» **DIRECTIONS**: Where an image appears, leave it out; otherwise repeat the data exactly.

» **EXCERPTED DATA**:
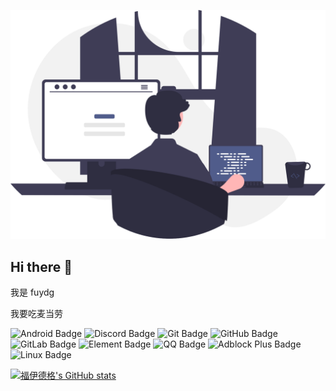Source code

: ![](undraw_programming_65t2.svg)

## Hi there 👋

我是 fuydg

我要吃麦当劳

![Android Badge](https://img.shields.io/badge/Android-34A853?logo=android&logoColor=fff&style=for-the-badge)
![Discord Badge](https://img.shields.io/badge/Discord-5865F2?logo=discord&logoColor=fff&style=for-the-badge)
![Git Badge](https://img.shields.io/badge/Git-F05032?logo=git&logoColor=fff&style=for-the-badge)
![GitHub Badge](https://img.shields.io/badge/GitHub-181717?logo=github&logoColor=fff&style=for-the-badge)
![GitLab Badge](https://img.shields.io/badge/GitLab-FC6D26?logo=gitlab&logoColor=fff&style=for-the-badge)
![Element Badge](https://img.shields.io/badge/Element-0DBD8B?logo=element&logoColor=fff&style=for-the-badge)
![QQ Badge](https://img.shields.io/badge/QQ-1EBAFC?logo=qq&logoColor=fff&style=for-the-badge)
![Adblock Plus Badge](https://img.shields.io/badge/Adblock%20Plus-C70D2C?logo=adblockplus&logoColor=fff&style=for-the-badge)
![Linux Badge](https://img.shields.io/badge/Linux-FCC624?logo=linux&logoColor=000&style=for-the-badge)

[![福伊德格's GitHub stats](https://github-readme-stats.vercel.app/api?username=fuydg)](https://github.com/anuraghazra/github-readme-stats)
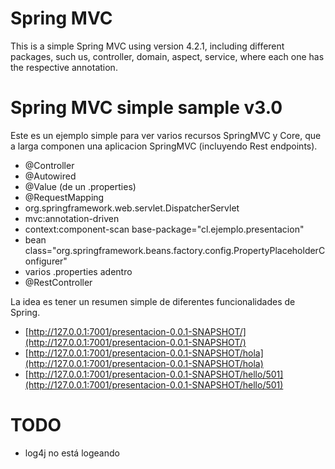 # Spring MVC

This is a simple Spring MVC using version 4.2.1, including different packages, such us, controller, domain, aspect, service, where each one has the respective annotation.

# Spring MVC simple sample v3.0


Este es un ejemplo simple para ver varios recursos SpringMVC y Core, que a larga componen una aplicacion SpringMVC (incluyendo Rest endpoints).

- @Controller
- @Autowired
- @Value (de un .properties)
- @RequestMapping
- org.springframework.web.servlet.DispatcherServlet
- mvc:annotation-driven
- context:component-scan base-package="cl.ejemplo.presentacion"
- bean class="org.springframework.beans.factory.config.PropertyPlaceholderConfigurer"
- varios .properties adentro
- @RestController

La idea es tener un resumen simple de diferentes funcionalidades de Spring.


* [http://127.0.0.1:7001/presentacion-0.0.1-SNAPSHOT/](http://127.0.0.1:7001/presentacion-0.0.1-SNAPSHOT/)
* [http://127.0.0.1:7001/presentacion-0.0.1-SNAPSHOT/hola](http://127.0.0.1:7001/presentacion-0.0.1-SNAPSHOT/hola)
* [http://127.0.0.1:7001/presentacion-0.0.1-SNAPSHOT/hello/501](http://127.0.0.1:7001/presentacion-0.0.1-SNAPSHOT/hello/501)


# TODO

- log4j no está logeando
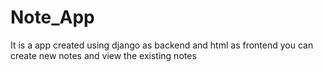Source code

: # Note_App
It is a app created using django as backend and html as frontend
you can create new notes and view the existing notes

» **PROBLEM SOLUTION**:
Source code

: ![](undraw_programming_65t2.svg)

## Hi there 👋

我是 fuydg

我要吃麦当劳

![Android Badge](https://img.shields.io/badge/Android-34A853?logo=android&logoColor=fff&style=for-the-badge)
![Discord Badge](https://img.shields.io/badge/Discord-5865F2?logo=discord&logoColor=fff&style=for-the-badge)
![Git Badge](https://img.shields.io/badge/Git-F05032?logo=git&logoColor=fff&style=for-the-badge)
![GitHub Badge](https://img.shields.io/badge/GitHub-181717?logo=github&logoColor=fff&style=for-the-badge)
![GitLab Badge](https://img.shields.io/badge/GitLab-FC6D26?logo=gitlab&logoColor=fff&style=for-the-badge)
![Element Badge](https://img.shields.io/badge/Element-0DBD8B?logo=element&logoColor=fff&style=for-the-badge)
![QQ Badge](https://img.shields.io/badge/QQ-1EBAFC?logo=qq&logoColor=fff&style=for-the-badge)
![Adblock Plus Badge](https://img.shields.io/badge/Adblock%20Plus-C70D2C?logo=adblockplus&logoColor=fff&style=for-the-badge)
![Linux Badge](https://img.shields.io/badge/Linux-FCC624?logo=linux&logoColor=000&style=for-the-badge)

[![福伊德格's GitHub stats](https://github-readme-stats.vercel.app/api?username=fuydg)](https://github.com/anuraghazra/github-readme-stats)
 # Spring MVC

This is a simple Spring MVC using version 4.2.1, including different packages, such us, controller, domain, aspect, service, where each one has the respective annotation.

# Spring MVC simple sample v3.0


Este es un ejemplo simple para ver varios recursos SpringMVC y Core, que a larga componen una aplicacion SpringMVC (incluyendo Rest endpoints).

- @Controller
- @Autowired
- @Value (de un .properties)
- @RequestMapping
- org.springframework.web.servlet.DispatcherServlet
- mvc:annotation-driven
- context:component-scan base-package="cl.ejemplo.presentacion"
- bean class="org.springframework.beans.factory.config.PropertyPlaceholderConfigurer"
- varios .properties adentro
- @RestController

La idea es tener un resumen simple de diferentes funcionalidades de Spring.


* [http://127.0.0.1:7001/presentacion-0.0.1-SNAPSHOT/](http://127.0.0.1:7001/presentacion-0.0.1-SNAPSHOT/)
* [http://127.0.0.1:7001/presentacion-0.0.1-SNAPSHOT/hola](http://127.0.0.1:7001/presentacion-0.0.1-SNAPSHOT/hola)
* [http://127.0.0.1:7001/presentacion-0.0.1-SNAPSHOT/hello/501](http://127.0.0.1:7001/presentacion-0.0.1-SNAPSHOT/hello/501)


# TODO

- log4j no está logeando
Source code

: # Note_App
It is a app created using django as backend and html as frontend
you can create new notes and view the existing notes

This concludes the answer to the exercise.